CiderKit's Custom Lighting Model

19 March 2023

CiderKit SpriteKit

SpriteKit is a 2D game engine. But, even though it provides a built-in lighting system, its limitations make difficult working with specific designs, like pseudo 3D. Unfortunately, CiderKit, the SpriteKit-based game engine I’m working on, calls for more than what’s available out of the box. So I had to find a solution. Here’s how it went.

SpriteKit Sample Image from Apple Developer Website

The Objective

In its first iteration, CiderKit is designed to handle isometric maps. SpriteKit provides a tile system than can produce such maps. But there’s a catch. In order to achieve complex level designs, I want to support various elevations in the same level, though SpriteKit is limited to a single plane. It was the first blow.
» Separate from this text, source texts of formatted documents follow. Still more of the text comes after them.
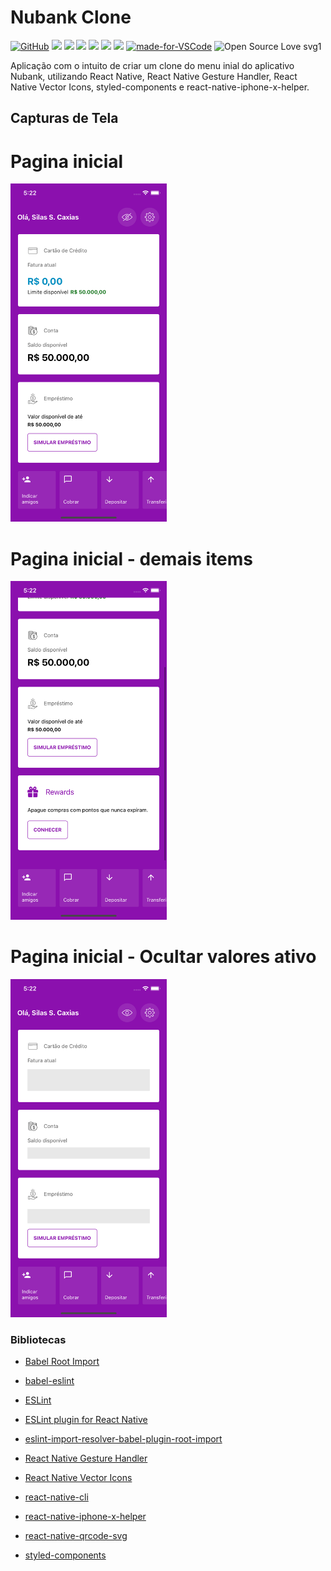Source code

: # Nubank Clone

[![GitHub](https://img.shields.io/github/license/mashape/apistatus.svg)](https://github.com/osvaldokalvaitir/react-native-nubank/blob/master/LICENSE)
![](https://img.shields.io/github/package-json/v/osvaldokalvaitir/react-native-nubank.svg)
![](https://img.shields.io/github/last-commit/osvaldokalvaitir/react-native-nubank.svg?color=red)
![](https://img.shields.io/github/languages/top/osvaldokalvaitir/react-native-nubank.svg?color=yellow)
![](https://img.shields.io/github/languages/count/osvaldokalvaitir/react-native-nubank.svg?color=lightgrey)
![](https://img.shields.io/github/languages/code-size/osvaldokalvaitir/react-native-nubank.svg)
![](https://img.shields.io/github/repo-size/osvaldokalvaitir/react-native-nubank.svg?color=blueviolet)
[![made-for-VSCode](https://img.shields.io/badge/Made%20for-VSCode-1f425f.svg)](https://code.visualstudio.com/)
![Open Source Love svg1](https://badges.frapsoft.com/os/v1/open-source.svg?v=103)

Aplicação com o intuito de criar um clone do menu inial do aplicativo Nubank, utilizando React Native, React Native Gesture Handler, React Native Vector Icons, styled-components e react-native-iphone-x-helper.

## Capturas de Tela

# Pagina inicial

<img src="home_1.png" width="250">

# Pagina inicial - demais items

<img src="home_3.png" width="250">

# Pagina inicial - Ocultar valores ativo

<img src="home_2.png" width="250">



### Bibliotecas

- [Babel Root Import](https://github.com/osvaldokalvaitir/projects-settings/blob/master/nodejs/libs/babel-plugin-root-import.md)

- [babel-eslint](https://github.com/osvaldokalvaitir/projects-settings/blob/master/nodejs/libs/babel-eslint.md)

- [ESLint](https://github.com/osvaldokalvaitir/projects-settings/blob/master/nodejs/libs/eslint.md)

- [ESLint plugin for React Native](https://github.com/osvaldokalvaitir/projects-settings/blob/master/nodejs/libs/eslint-plugin-react-native.md)

- [eslint-import-resolver-babel-plugin-root-import](https://github.com/osvaldokalvaitir/projects-settings/blob/master/nodejs/libs/eslint-import-resolver-babel-plugin-root-import.md)

- [React Native Gesture Handler](https://github.com/osvaldokalvaitir/projects-settings/blob/master/nodejs/libs/react-native-gesture-handler.md)

- [React Native Vector Icons](https://github.com/osvaldokalvaitir/projects-settings/blob/master/nodejs/libs/react-native-vector-icons.md)

- [react-native-cli](https://github.com/osvaldokalvaitir/projects-settings/blob/master/nodejs/libs/react-native-cli.md)

- [react-native-iphone-x-helper](https://github.com/osvaldokalvaitir/projects-settings/blob/master/nodejs/libs/react-native-iphone-x-helper.md)

- [react-native-qrcode-svg](https://github.com/osvaldokalvaitir/projects-settings/blob/master/nodejs/libs/react-native-qrcode-svg.md)

- [styled-components](https://github.com/osvaldokalvaitir/projects-settings/blob/master/nodejs/libs/styled-components.md)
I also wanted to achieve great control over the lighting, notably over intensity and precise near and far attenuations. However, SpriteKit light nodes are limited, preventing me from providing additional data. And last but not least, SpriteKit lights are by definition 2D lights. Due to the complexity of my target lighting model, I needed true 3D positioning.
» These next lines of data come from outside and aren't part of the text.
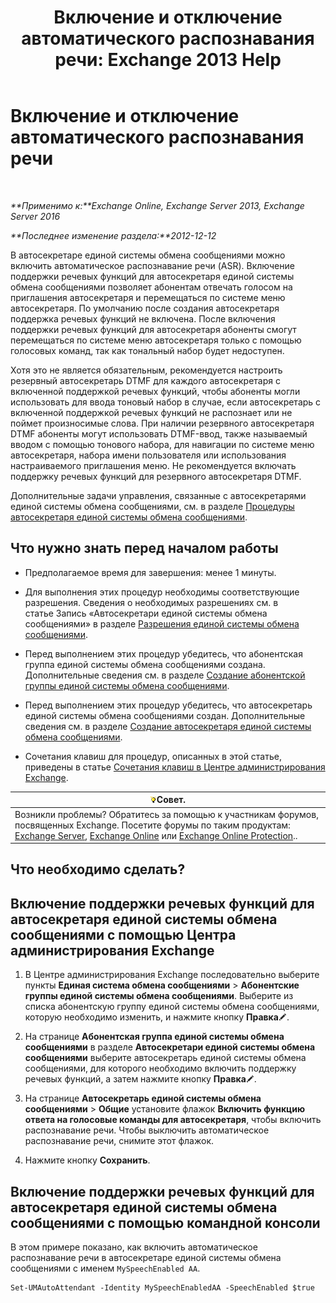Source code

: ﻿---
title: 'Включение и отключение автоматического распознавания речи: Exchange 2013 Help'
TOCTitle: Включение и отключение автоматического распознавания речи
ms:assetid: 92b3b679-b503-4068-8e88-25ec0f4537ab
ms:mtpsurl: https://technet.microsoft.com/ru-ru/library/Bb232128(v=EXCHG.150)
ms:contentKeyID: 52059212
ms.date: 05/22/2018
mtps_version: v=EXCHG.150
ms.translationtype: MT
---

# Включение и отключение автоматического распознавания речи

 

_**Применимо к:**Exchange Online, Exchange Server 2013, Exchange Server 2016_

_**Последнее изменение раздела:**2012-12-12_

В автосекретаре единой системы обмена сообщениями можно включить автоматическое распознавание речи (ASR). Включение поддержки речевых функций для автосекретаря единой системы обмена сообщениями позволяет абонентам отвечать голосом на приглашения автосекретаря и перемещаться по системе меню автосекретаря. По умолчанию после создания автосекретаря поддержка речевых функций не включена. После включения поддержки речевых функций для автосекретаря абоненты смогут перемещаться по системе меню автосекретаря только с помощью голосовых команд, так как тональный набор будет недоступен.

Хотя это не является обязательным, рекомендуется настроить резервный автосекретарь DTMF для каждого автосекретаря с включенной поддержкой речевых функций, чтобы абоненты могли использовать для ввода тоновый набор в случае, если автосекретарь с включенной поддержкой речевых функций не распознает или не поймет произносимые слова. При наличии резервного автосекретаря DTMF абоненты могут использовать DTMF-ввод, также называемый вводом с помощью тонового набора, для навигации по системе меню автосекретаря, набора имени пользователя или использования настраиваемого приглашения меню. Не рекомендуется включать поддержку речевых функций для резервного автосекретаря DTMF.

Дополнительные задачи управления, связанные с автосекретарями единой системы обмена сообщениями, см. в разделе [Процедуры автосекретаря единой системы обмена сообщениями](um-auto-attendant-procedures-exchange-2013-help.md).

## Что нужно знать перед началом работы

  - Предполагаемое время для завершения: менее 1 минуты.

  - Для выполнения этих процедур необходимы соответствующие разрешения. Сведения о необходимых разрешениях см. в статье Запись «Автосекретари единой системы обмена сообщениями» в разделе [Разрешения единой системы обмена сообщениями](unified-messaging-permissions-exchange-2013-help.md).

  - Перед выполнением этих процедур убедитесь, что абонентская группа единой системы обмена сообщениями создана. Дополнительные сведения см. в разделе [Создание абонентской группы единой системы обмена сообщениями](create-a-um-dial-plan-exchange-2013-help.md).

  - Перед выполнением этих процедур убедитесь, что автосекретарь единой системы обмена сообщениями создан. Дополнительные сведения см. в разделе [Создание автосекретаря единой системы обмена сообщениями](create-a-um-auto-attendant-exchange-2013-help.md).

  - Сочетания клавиш для процедур, описанных в этой статье, приведены в статье [Сочетания клавиш в Центре администрирования Exchange](keyboard-shortcuts-in-the-exchange-admin-center-exchange-online-protection-help.md).

<table>
<thead>
<tr class="header">
<th><img src="images/Bb124558.tip(EXCHG.150).gif" title="Совет" alt="Совет" />Совет.</th>
</tr>
</thead>
<tbody>
<tr class="odd">
<td>Возникли проблемы? Обратитесь за помощью к участникам форумов, посвященных Exchange. Посетите форумы по таким продуктам: <a href="https://go.microsoft.com/fwlink/p/?linkid=60612">Exchange Server</a>, <a href="https://go.microsoft.com/fwlink/p/?linkid=267542">Exchange Online</a> или <a href="https://go.microsoft.com/fwlink/p/?linkid=285351">Exchange Online Protection</a>..</td>
</tr>
</tbody>
</table>


## Что необходимо сделать?

## Включение поддержки речевых функций для автосекретаря единой системы обмена сообщениями с помощью Центра администрирования Exchange

1.  В Центре администрирования Exchange последовательно выберите пункты **Единая система обмена сообщениями** \> **Абонентские группы единой системы обмена сообщениями**. Выберите из списка абонентскую группу единой системы обмена сообщениями, которую необходимо изменить, и нажмите кнопку **Правка**![Значок редактирования](images/Bb124582.6f53ccb2-1f13-4c02-bea0-30690e6ea71d(EXCHG.150).gif "Значок редактирования").

2.  На странице **Абонентская группа единой системы обмена сообщениями** в разделе **Автосекретари единой системы обмена сообщениями** выберите автосекретарь единой системы обмена сообщениями, для которого необходимо включить поддержку речевых функций, а затем нажмите кнопку **Правка**![Значок редактирования](images/Bb124582.6f53ccb2-1f13-4c02-bea0-30690e6ea71d(EXCHG.150).gif "Значок редактирования").

3.  На странице **Автосекретарь единой системы обмена сообщениями** \> **Общие** установите флажок **Включить функцию ответа на голосовые команды для автосекретаря**, чтобы включить распознавание речи. Чтобы выключить автоматическое распознавание речи, снимите этот флажок.

4.  Нажмите кнопку **Сохранить**.

## Включение поддержки речевых функций для автосекретаря единой системы обмена сообщениями с помощью командной консоли

В этом примере показано, как включить автоматическое распознавание речи в автосекретаре единой системы обмена сообщениями с именем `MySpeechEnabled AA`.

    Set-UMAutoAttendant -Identity MySpeechEnabledAA -SpeechEnabled $true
In front of these issues, I started designing my own solution. But many challenges were still ahead.

The Plan

CiderKit Lighting Model

I am not entirely sure how SpriteKit handles lighting, but I’m pretty confident it is using a forward rendering strategy. It implies computing lighting as each sprite is rendered, without any regard (and possible optimization) for overdraw¹. Isometric maps with elevation can produce a lot of overdraw, with parts of the level occluding others. This problem can also be wildly exacerbated if you add a lot of visual details. I was looking for a solution that would allow me to use many individual lights, so forward rendering was clearly not the best approach.

I immediately settled for a deferred rendering pipeline. As the name suggests, this kind of rendering method defers the lighting phase at the end of the process, allowing for a single computation per pixel and massively limiting the impact of overdraw. However, it requires several preparatory render passes to gather the necessary information like position, orientation, and albedo. But how to do that within the very efficient but rigid update loop of SpriteKit? I would have to find out.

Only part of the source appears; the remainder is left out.